On a recent Monday evening, she led the group in a discussion of numerology – the belief that numbers have mystical meanings – as well as rituals and personal experiences with spirits. Recently, some members of the group had visited a local cemetery to commune with spirits.
“Some of the people in the group just see them, some just hear them and some of them just smell them,” said Caldwell, 44. “It was great fun.”
Wicca is a modern version of ancient pagan religions, created in England and brought to the United States in the 1960s. Its followers worship a goddess and a god, honor the Earth and practice ritual magic. They follow the Wiccan Rede, a statement of principles that stresses the importance of doing no harm.
“We believe that everything is part of the One,” said Ed Fitch, 80, a Wiccan senior high priest and a member of Caldwell’s meet-up group, one of several Wiccan or witches’ groups in Austin. “Everything in the universe is linked to everything else in the universe.”
Because Wicca is a highly decentralized religion with no central authority, it’s hard to get a tally of its members. The American Religious Identification Survey, which periodically surveys 50,000 Americans, said the number of self-identified Wiccans increased to 342,000 in 2008, up from 134,000 in 2001. The 2008 figures are the most recent available.
Wicca’s growth tracks the changing religious landscape in the U.S., as a growing number of people leave established religions and become either unaffiliated or switch to alternative religions. About 5.9 percent of Americans followed a non-Christian faith in 2014, up from 4.7 percent in 2007, according to the Pew Research Center,
“The number of people who have institutional affiliation are declining in general, so [Wicca] is part of a larger trend,” said Jennifer Graber, an associate professor of religious studies at the University of Texas at Austin. “People are not aligning themselves in traditional religious ways.”
Wiccans come from all walks of life, including in the military. Fitch is a former Air Force officer and a retired technical writer and engineer. There are Wiccan covens on military bases, including at Fort Hood. The Pagan Student Alliance at UT includes Wiccans and followers of Paganism and other nontraditional faiths.
Philip Elmore, 22, an alliance member, said he was attracted to Wicca because of the equality in its theology.
“Traditional religion is very hierarchical, or even patriarchal at times, while paganism has always been focusing on everyone is equal,” Elmore said. “We don’t just have god, who in Christian values is a white male.
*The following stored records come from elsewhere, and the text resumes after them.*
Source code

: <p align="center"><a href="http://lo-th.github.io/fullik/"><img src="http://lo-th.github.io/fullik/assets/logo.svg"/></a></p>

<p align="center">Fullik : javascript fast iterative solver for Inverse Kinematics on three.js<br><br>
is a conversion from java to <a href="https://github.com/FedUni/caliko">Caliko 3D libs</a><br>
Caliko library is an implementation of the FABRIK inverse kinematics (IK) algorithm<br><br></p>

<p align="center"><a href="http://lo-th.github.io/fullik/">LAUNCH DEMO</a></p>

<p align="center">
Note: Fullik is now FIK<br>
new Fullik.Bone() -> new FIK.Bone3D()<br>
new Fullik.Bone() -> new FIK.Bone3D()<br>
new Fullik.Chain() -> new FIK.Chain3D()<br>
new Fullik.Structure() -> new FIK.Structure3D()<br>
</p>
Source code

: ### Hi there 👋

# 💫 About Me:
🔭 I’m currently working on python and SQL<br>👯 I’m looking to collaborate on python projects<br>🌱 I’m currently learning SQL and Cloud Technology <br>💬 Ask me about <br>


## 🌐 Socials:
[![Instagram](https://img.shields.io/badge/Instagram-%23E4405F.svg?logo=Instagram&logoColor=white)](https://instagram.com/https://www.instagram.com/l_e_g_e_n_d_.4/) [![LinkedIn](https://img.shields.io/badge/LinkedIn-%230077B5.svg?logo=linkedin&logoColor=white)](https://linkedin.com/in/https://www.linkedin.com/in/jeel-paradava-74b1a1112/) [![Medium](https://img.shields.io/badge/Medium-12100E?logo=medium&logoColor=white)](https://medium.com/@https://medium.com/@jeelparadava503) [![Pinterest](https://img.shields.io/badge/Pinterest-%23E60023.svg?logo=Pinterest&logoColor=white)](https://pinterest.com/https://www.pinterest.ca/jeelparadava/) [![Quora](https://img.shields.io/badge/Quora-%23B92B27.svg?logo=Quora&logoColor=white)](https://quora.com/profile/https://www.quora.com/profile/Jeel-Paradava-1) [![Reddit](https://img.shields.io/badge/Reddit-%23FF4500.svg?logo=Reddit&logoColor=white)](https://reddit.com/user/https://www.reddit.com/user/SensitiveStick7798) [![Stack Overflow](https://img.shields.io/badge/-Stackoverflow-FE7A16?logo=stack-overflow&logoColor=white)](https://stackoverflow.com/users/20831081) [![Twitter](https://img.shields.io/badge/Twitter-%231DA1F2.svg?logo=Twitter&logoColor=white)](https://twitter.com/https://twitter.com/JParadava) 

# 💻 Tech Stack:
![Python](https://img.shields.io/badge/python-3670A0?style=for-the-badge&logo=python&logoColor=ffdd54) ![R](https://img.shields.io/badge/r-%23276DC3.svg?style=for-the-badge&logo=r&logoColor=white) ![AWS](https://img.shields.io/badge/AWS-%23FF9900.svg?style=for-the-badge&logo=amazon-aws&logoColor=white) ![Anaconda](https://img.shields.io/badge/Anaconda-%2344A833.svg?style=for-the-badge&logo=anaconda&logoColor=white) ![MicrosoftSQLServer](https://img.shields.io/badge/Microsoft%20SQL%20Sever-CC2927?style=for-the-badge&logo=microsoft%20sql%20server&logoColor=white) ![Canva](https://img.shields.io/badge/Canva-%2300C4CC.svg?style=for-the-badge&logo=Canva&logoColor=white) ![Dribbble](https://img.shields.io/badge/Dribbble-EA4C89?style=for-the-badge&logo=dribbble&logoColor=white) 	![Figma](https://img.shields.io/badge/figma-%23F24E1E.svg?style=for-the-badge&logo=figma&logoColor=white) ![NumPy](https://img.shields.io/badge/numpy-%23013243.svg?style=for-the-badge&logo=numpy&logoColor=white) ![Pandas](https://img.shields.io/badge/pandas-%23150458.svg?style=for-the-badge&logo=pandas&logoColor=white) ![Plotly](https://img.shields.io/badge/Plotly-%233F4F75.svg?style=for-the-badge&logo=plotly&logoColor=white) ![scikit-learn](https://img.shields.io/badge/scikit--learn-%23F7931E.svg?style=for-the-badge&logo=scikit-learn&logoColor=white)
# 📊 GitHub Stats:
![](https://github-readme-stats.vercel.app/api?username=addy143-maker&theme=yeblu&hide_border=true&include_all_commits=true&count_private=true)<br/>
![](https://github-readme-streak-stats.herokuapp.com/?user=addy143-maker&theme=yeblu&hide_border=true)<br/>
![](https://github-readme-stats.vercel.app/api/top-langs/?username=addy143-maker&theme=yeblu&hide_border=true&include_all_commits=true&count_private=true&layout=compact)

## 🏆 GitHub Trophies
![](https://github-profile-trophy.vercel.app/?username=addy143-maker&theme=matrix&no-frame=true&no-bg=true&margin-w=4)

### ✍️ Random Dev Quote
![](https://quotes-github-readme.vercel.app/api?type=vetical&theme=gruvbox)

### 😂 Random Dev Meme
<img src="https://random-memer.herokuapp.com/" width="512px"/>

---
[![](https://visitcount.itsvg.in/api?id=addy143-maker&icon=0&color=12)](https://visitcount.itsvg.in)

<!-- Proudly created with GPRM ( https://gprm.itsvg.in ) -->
We’ve got a goddess. They are equal to each other.”
Fitch said he’d been interested in alternative religions for many years, and was initiated into Wicca in 1967. He’s part of the Gardnerian Wicca tradition, one of the earliest branches, created by Gerald Gardner in England in the 1950s.
“There is not a fixed order of authority in Gardnerian Wicca,” Fitch said. “Anyone who gets trained can become a high priest.”
Unlike other versions of Wicca, the Gardnerian tradition requires that people be formally initiated by a high priest. Initiation separates “plastic Wiccas,” or people who claim to be Wiccan but aren’t serious about it, from true believers, Caldwell said.
“If I run into a person who claims to be a Gardnerian Wiccan on the street, I will ask him ‘Who’s your high priest?’” Caldwell said.
“We like to know who initiated who,” Fitch added.
Caldwell dabbled in Wicca when she was a teenager, but said her interest faded as she grew up and had children. It was not until eight years ago that she became fully devoted the religion.
“My kids were a little bit older and I could actually get more time for myself,” said Caldwell. “So I got back to my spirituality.”
Both she and her husband, Joe, are third-degree Gardnerians, meaning they are serious students of Wiccan theology and have the ability to lead a coven.
With Wiccan signs hanging on her office wall, she said her coworkers know and accept the fact that she’s Wiccan.
“It’s funny, because I’ve got people who are devoted Catholics coming to me and saying, ‘I’ve got a problem, and can you do a spell for me?’ ” she said.